22 Jul 2010

Strategic Mission: stepping over the line

Is anything more important?

After a brief interlude I am continuing my series of posts on Strategic Mission.

I hope you have had a chance to read my previous posts because those frameworks are an essential pre-requisite for what we are talking about in the next few days.

Central to any mission is the fundamental transaction between a person and Jesus Christ that begins the Christian journey. However a lot of damage has been done by people with the simplistic view that that is all that matters.

It was John Stott who said:

“No proclamation without identification and no identification without proclamation”.

This simple phrase is a pivotal understanding in sharing the gospel.

The other factors we have already discussed (commitment, prayer, research, legitimate connection, role-modelling and education) are essential “soil preparation” work so that identification can be real and proclamation can be effective. If those things I have written about are in place, however, it will be normal for people to want to know what is going on.

In fact, people are generally much more willing to respond than we are to ask them.

While I have focussed on the need for understanding and relationship so far, it is vitally important that people are actually given the opportunity to welcome Jesus into their lives. There is a line that must be crossed.

C.S. Lewis said:

The Church exists for nothing else but to draw men into Christ, to make them little Christs. If they are not doing that, all the cathedrals, clergy, missions, sermons, even the Bible itself, are simply a waste of time. God became Man for no other purpose.

C.S. Lewis also said:

The salvation of a single soul is more important than the production or preservation of all the epics and tragedies in the world.

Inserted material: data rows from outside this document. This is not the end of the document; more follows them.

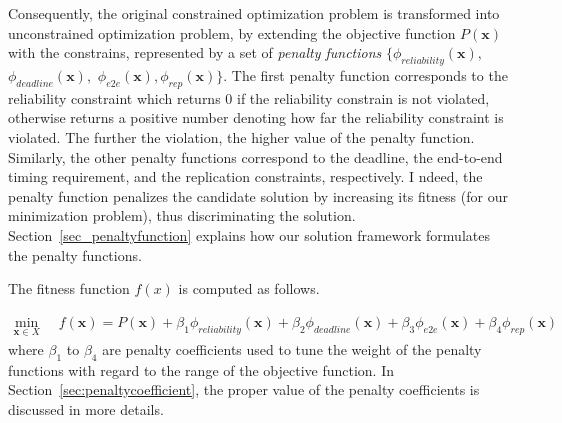 Consequently, the original constrained optimization problem is transformed into unconstrained optimization problem, by extending the objective function $P(\textbf{x})$ with the constrains, represented by a set of \textit{penalty functions} $\{\phi_{reliability}(\textbf{x}),$  $\phi_{deadline}(\textbf{x}),$ $\phi_{e2e}(\textbf{x}), \phi_{rep}(\textbf{x})\}$. The first penalty function corresponds to the reliability constraint which returns 0 if the reliability constrain is not violated, otherwise returns a positive number denoting how far the reliability constraint is violated. The further the violation, the higher value of the penalty function. Similarly, the other penalty functions correspond to the deadline, the end-to-end timing requirement, and the replication constraints, respectively. 
I
ndeed, the penalty function penalizes the candidate solution by increasing its fitness (for our minimization problem), thus discriminating the solution. Section~\ref{sec_penaltyfunction} explains how our solution framework formulates the penalty functions.

The fitness function $f(x)$ is computed as follows.


\begin{align}
\label{eqn_penalityfunc}
\min_{\textbf{x}\in X}\;\;& f(\textbf{x})=P(\textbf{x}) + \beta_1 \phi_{reliability}(\textbf{x}) + \beta_2 \phi_{deadline}(\textbf{x}) + \beta_3 \phi_{e2e}(\textbf{x}) + \beta_4 \phi_{rep}(\textbf{x}) 
\end{align}
where $\beta_1$ to $\beta_4$ are penalty coefficients used to tune the weight of the penalty functions with regard to the range of the objective function. In Section~\ref{sec:penaltycoefficient}, the proper value of the penalty coefficients is discussed in more details.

When it comes down to it people need to have the real chance to respond to the Gospel. There needs to be a point where someone says “This is what it means to have Jesus in your life, Do you want that?”.

At one point in Fusion’s ministry there was a year when not a single person came to faith. we had got so good at building relationships that we had lost sight of the truth of the Gospel. I am proud to say that every month now sees scores of people beginning the journey of faith through Fusion’s ministry.

I love this quote from J.I. Packer:

Our business is to present the Christian faith clothed in modern terms, not to propagate modern thought clothed in Christian terms. Confusion here is fatal.

We see the disciples in the book of Acts were not backward in drawing the line:

Acts 16: 30-31 He then brought them out and asked, “Sirs, what must I do to be saved?” They replied, “Believe in the Lord Jesus, and you will be saved—you and your household.”

So a fundamental question of strategic mission is:

“How will people be given the opportunity to accept Jesus’s life as their own”?

This question, of course, comes in the context of the others we are asking and also the ones that come next, but more of that tomorrow.